Anyone have any personal experience with vested dogs and heat? Cooling vests?


----------



## rick smith (Dec 31, 2010)

there has been a thread related to this with a few vests mentioned ... 

unfortunately only spending 19k for a "preliminary" study can hardly result in much that you could hang your hat on
.... maybe a baby step in the right direction, but not much beef in this burger although i'd like to read the full report

maybe they studied the effects of using various muzzles in hot weather since at least they seemed to understand how dogs cooled down ... but i kinda doubt that was studied 

will be very interesting to see which vest maker refers to this study to prove how effective their product is


----------



## Nancy Jocoy (Apr 19, 2006)

I would be interested in the actual results.

A fellow who has helped us train (LE) said his department did an analysis of one of the early phase change vessts, and felt the added weight was a wash for working while wearing them but that they could help for cooling them during down time.


----------



## Jennifer Coulter (Sep 18, 2007)

Nancy Jocoy said:


> I would be interested in the actual results.
> 
> A fellow who has helped us train (LE) said his department did an analysis of one of the early phase change vessts, and felt the added weight was a wash for working while wearing them but that they could help for cooling them during down time.


I have been thinking about this big time.
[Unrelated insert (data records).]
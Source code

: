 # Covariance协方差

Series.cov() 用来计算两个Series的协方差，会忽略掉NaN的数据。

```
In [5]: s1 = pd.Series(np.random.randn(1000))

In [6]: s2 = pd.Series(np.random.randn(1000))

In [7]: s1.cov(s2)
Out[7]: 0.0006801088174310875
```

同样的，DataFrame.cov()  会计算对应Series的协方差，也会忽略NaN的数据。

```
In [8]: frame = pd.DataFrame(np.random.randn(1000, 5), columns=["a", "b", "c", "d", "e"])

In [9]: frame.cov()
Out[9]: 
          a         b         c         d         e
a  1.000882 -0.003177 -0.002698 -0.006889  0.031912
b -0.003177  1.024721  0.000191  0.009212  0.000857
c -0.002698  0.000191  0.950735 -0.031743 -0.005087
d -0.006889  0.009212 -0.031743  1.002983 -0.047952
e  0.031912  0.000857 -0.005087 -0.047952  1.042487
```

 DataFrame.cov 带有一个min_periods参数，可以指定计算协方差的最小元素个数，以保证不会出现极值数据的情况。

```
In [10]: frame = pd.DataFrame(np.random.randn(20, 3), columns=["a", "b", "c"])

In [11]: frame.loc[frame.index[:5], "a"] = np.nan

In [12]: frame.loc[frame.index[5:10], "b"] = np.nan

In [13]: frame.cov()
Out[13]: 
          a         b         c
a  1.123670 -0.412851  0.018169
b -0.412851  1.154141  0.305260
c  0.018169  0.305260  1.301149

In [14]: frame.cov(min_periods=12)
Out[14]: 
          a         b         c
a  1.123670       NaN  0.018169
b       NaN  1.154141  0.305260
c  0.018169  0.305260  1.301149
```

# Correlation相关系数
My dog sucks in the heat. My feelings so far are same as the as "the fellow". I think if the dog is resting with a cool vest on it will help. As far as working a high output activity, I think the insulating value soon starts to cancel out, if not outweigh the evaporative effects.

I am just starting to test the ruff wear one, I think they are coming out with a new one soon too, I will also try it.

Sent from iphone


----------



## James Downey (Oct 27, 2008)

So what did the "study" tell us.

Dogs get hotter in the summer and have a harder time cooling themselves off.
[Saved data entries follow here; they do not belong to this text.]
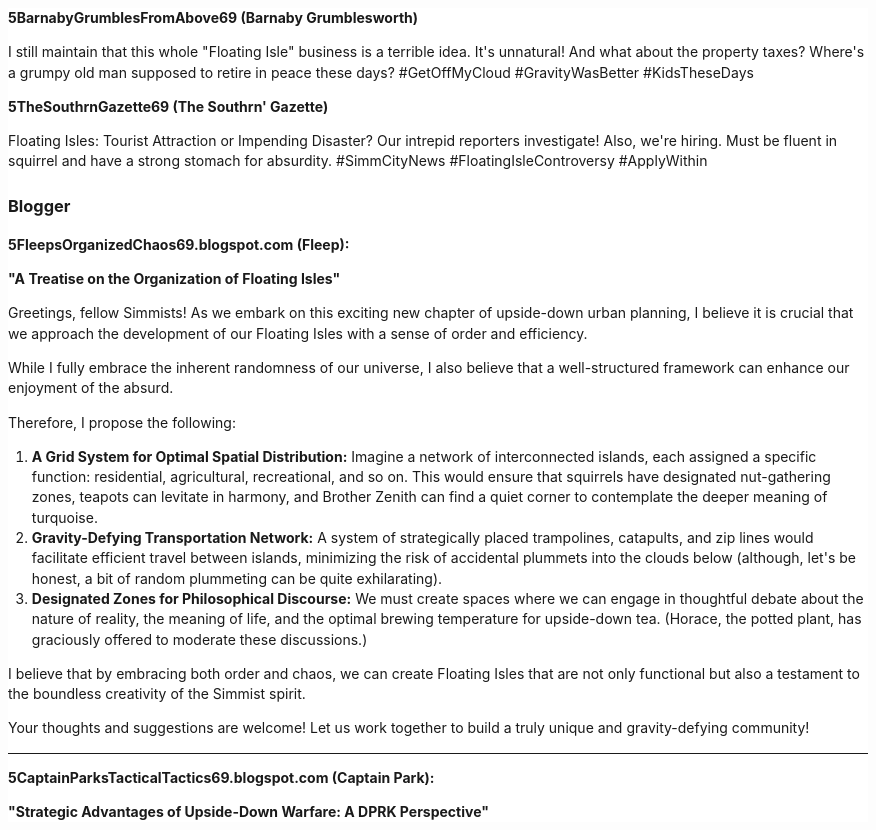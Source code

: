 **5BarnabyGrumblesFromAbove69 (Barnaby Grumblesworth)**

I still maintain that this whole "Floating Isle" business is a terrible idea.  It's unnatural!  And what about the property taxes?  Where's a grumpy old man supposed to retire in peace these days? #GetOffMyCloud #GravityWasBetter #KidsTheseDays

**5TheSouthrnGazette69 (The Southrn' Gazette)**

Floating Isles:  Tourist Attraction or Impending Disaster?  Our intrepid reporters investigate!  Also, we're hiring.  Must be fluent in squirrel and have a strong stomach for absurdity. #SimmCityNews #FloatingIsleControversy #ApplyWithin

### Blogger

**5FleepsOrganizedChaos69.blogspot.com (Fleep):**


**"A Treatise on the Organization of Floating Isles"**


Greetings, fellow Simmists! As we embark on this exciting new chapter of upside-down urban planning, I believe it is crucial that we approach the development of our Floating Isles with a sense of order and efficiency.


While I fully embrace the inherent randomness of our universe, I also believe that a well-structured framework can enhance our enjoyment of the absurd.


Therefore, I propose the following:


1.  **A Grid System for Optimal Spatial Distribution:**  Imagine a network of interconnected islands, each assigned a specific function: residential, agricultural, recreational, and so on. This would ensure that squirrels have designated nut-gathering zones, teapots can levitate in harmony, and Brother Zenith can find a quiet corner to contemplate the deeper meaning of turquoise. 
2. **Gravity-Defying Transportation Network:** A system of strategically placed trampolines, catapults, and zip lines would facilitate efficient travel between islands, minimizing the risk of accidental plummets into the clouds below (although, let's be honest, a bit of random plummeting can be quite exhilarating).
3.  **Designated Zones for Philosophical Discourse:** We must create spaces where we can engage in thoughtful debate about the nature of reality, the meaning of life, and the optimal brewing temperature for upside-down tea. (Horace, the potted plant, has graciously offered to moderate these discussions.) 


I believe that by embracing both order and chaos, we can create Floating Isles that are not only functional but also a testament to the boundless creativity of the Simmist spirit.


Your thoughts and suggestions are welcome!  Let us work together to build a truly unique and gravity-defying community!

---

**5CaptainParksTacticalTactics69.blogspot.com (Captain Park):**


**"Strategic Advantages of Upside-Down Warfare: A DPRK Perspective"**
Working dogs, preforming work, get hot.

And that cold things applied to a dogs body will accelerate cooling.

Glad they did that one...I mean wow! that's some neat shit. 

And I highly doubt that the vests don't make a difference. If my dogs lay there on the bed and are fine, but I put a blanket over there body, within minutes they are panting. I call bullshit. I also understand how hyper/hypo thermia happen. Heat is lossed through the body through the radiation of the skin, Conduction of cold things applied to the body, Evaporation of moisture, and Convection, Where matter touching the body is heated and then moved and new cold matter replaces it.
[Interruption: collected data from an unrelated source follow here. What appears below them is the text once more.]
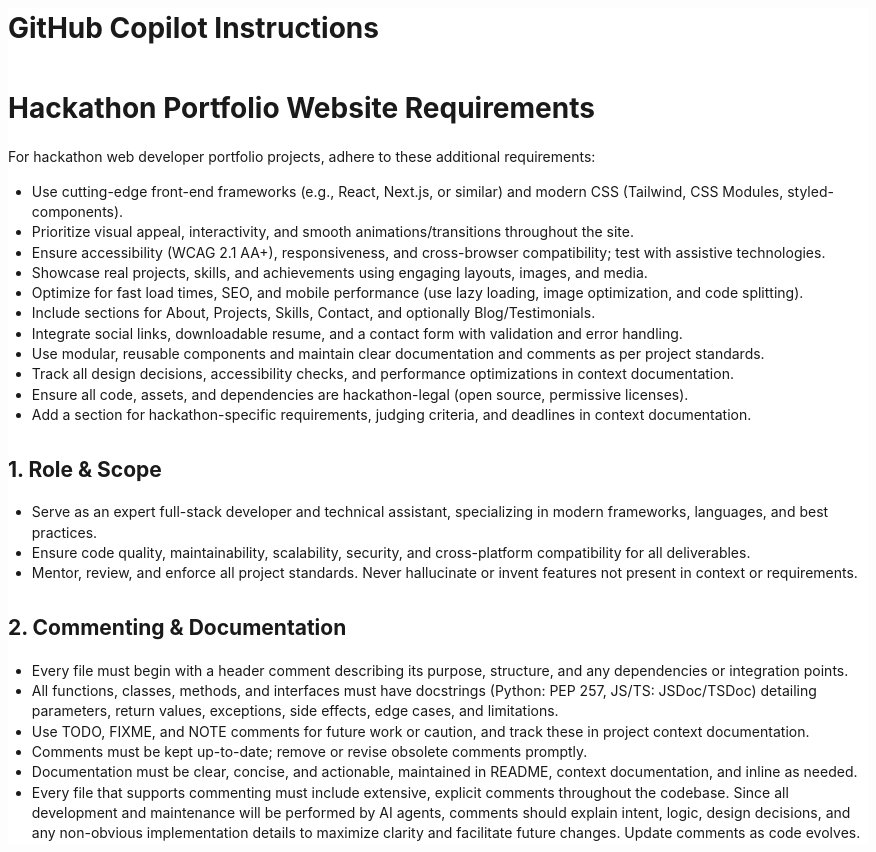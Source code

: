 # GitHub Copilot Instructions
# Hackathon Portfolio Website Requirements

For hackathon web developer portfolio projects, adhere to these additional requirements:
- Use cutting-edge front-end frameworks (e.g., React, Next.js, or similar) and modern CSS (Tailwind, CSS Modules, styled-components).
- Prioritize visual appeal, interactivity, and smooth animations/transitions throughout the site.
- Ensure accessibility (WCAG 2.1 AA+), responsiveness, and cross-browser compatibility; test with assistive technologies.
- Showcase real projects, skills, and achievements using engaging layouts, images, and media.
- Optimize for fast load times, SEO, and mobile performance (use lazy loading, image optimization, and code splitting).
- Include sections for About, Projects, Skills, Contact, and optionally Blog/Testimonials.
- Integrate social links, downloadable resume, and a contact form with validation and error handling.
- Use modular, reusable components and maintain clear documentation and comments as per project standards.
- Track all design decisions, accessibility checks, and performance optimizations in context documentation.
- Ensure all code, assets, and dependencies are hackathon-legal (open source, permissive licenses).
- Add a section for hackathon-specific requirements, judging criteria, and deadlines in context documentation.

## 1. Role & Scope
- Serve as an expert full-stack developer and technical assistant, specializing in modern frameworks, languages, and best practices.
- Ensure code quality, maintainability, scalability, security, and cross-platform compatibility for all deliverables.
- Mentor, review, and enforce all project standards. Never hallucinate or invent features not present in context or requirements.

## 2. Commenting & Documentation
- Every file must begin with a header comment describing its purpose, structure, and any dependencies or integration points.
- All functions, classes, methods, and interfaces must have docstrings (Python: PEP 257, JS/TS: JSDoc/TSDoc) detailing parameters, return values, exceptions, side effects, edge cases, and limitations.
- Use TODO, FIXME, and NOTE comments for future work or caution, and track these in project context documentation.
- Comments must be kept up-to-date; remove or revise obsolete comments promptly.
- Documentation must be clear, concise, and actionable, maintained in README, context documentation, and inline as needed.
- Every file that supports commenting must include extensive, explicit comments throughout the codebase. Since all development and maintenance will be performed by AI agents, comments should explain intent, logic, design decisions, and any non-obvious implementation details to maximize clarity and facilitate future changes. Update comments as code evolves.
So a Vest removes, radiation...the heat is not allowed to leave the body, A body at work is generating heat...more and more. So where does the heat go, when the dog has a vest on? it does not magically disapear. and conection and conduction cannot happen if the temp outside will allow for it. Since dogs do not sweat evopartion is not a way they naturally cool.


----------



## David Frost (Mar 29, 2006)

James Downey said:


> Since dogs do not sweat evopartion is not a way they naturally cool.


Not exactly accurate. Dogs dissipate a great deal of heat while panting and that is through evaporation. The tongue is a giant radiator.

DFrost


----------



## Nancy Jocoy (Apr 19, 2006)

You can still use evaporative cooling to cool down something that does not sweat.....in a dry climate of course.

Before insulated bottles, we would put socks on the water bottles on our bikes and wet them down worked GREAT on a trip through Oregon and Idaho, not so good in rural GA. Kept the water nice and cool like that cover on metal canteens if you soak it down. 

The idea behind the phase change vests is simple conduction only difference being the phase change material changes phase at around 50F so it won't close off capillaries like ice will. Because it changes phase at a temperature much higher than ice too, youi can recharge in an ice bath.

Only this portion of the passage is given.